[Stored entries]
• • • • • • •

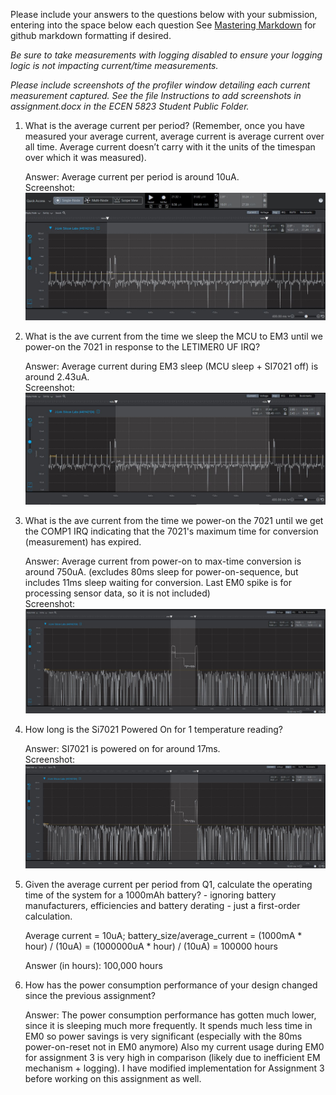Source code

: Please include your answers to the questions below with your submission, entering into the space below each question
See [Mastering Markdown](https://guides.github.com/features/mastering-markdown/) for github markdown formatting if desired.

*Be sure to take measurements with logging disabled to ensure your logging logic is not impacting current/time measurements.*

*Please include screenshots of the profiler window detailing each current measurement captured.  See the file Instructions to add screenshots in assignment.docx in the ECEN 5823 Student Public Folder.* 

1. What is the average current per period? (Remember, once you have measured your average current, average current is average current over all time. Average current doesn’t carry with it the units of the timespan over which it was measured).

   Answer: Average current per period is around 10uA.
   <br>Screenshot:  
   ![Avg_current_per_period](assignment4_pics/q1.JPG)  

2. What is the ave current from the time we sleep the MCU to EM3 until we power-on the 7021 in response to the LETIMER0 UF IRQ?

   Answer: Average current during EM3 sleep (MCU sleep + SI7021 off) is around 2.43uA.
   <br>Screenshot:  
   ![Avg_current_LPM_Off](assignment4_pics/q2.JPG)  

3. What is the ave current from the time we power-on the 7021 until we get the COMP1 IRQ indicating that the 7021's maximum time for conversion (measurement) has expired.

   Answer: Average current from power-on to max-time conversion is around 750uA.
   (excludes 80ms sleep for power-on-sequence, but includes 11ms sleep waiting for conversion. Last EM0 spike is for processing sensor data, so it is not included)
   <br>Screenshot:  
   ![Avg_current_LPM_Off](assignment4_pics/q3.JPG)  

4. How long is the Si7021 Powered On for 1 temperature reading?

   Answer: SI7021 is powered on for around 17ms.
   <br>Screenshot:  
   ![duration_lpm_on](assignment4_pics/q4.JPG)  

5. Given the average current per period from Q1, calculate the operating time of the system for a 1000mAh battery? - ignoring battery manufacturers, efficiencies and battery derating - just a first-order calculation.

   Average current = 10uA;  battery_size/average_current =  (1000mA * hour) / (10uA) = (1000000uA * hour) / (10uA) = 100000 hours
   
   Answer (in hours): 100,000 hours
   
6. How has the power consumption performance of your design changed since the previous assignment?   

   Answer: The power consumption performance has gotten much lower, since it is sleeping much more frequently.
   It spends much less time in EM0 so power savings is very significant (especially with the 80ms power-on-reset not in EM0 anymore)
   Also my current usage during EM0 for assignment 3 is very high in comparison (likely due to inefficient EM mechanism + logging). I have modified implementation for Assignment 3 before working on this assignment as well.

• • • • • • •

§ **THE TASK**: An exact repeat of the lines from the one containing "6. How has the" through the final line above, both included, is the whole answer.

§ **OUTPUT OF THE TASK**:
6. How has the power consumption performance of your design changed since the previous assignment?   

   Answer: The power consumption performance has gotten much lower, since it is sleeping much more frequently.
   It spends much less time in EM0 so power savings is very significant (especially with the 80ms power-on-reset not in EM0 anymore)
   Also my current usage during EM0 for assignment 3 is very high in comparison (likely due to inefficient EM mechanism + logging). I have modified implementation for Assignment 3 before working on this assignment as well.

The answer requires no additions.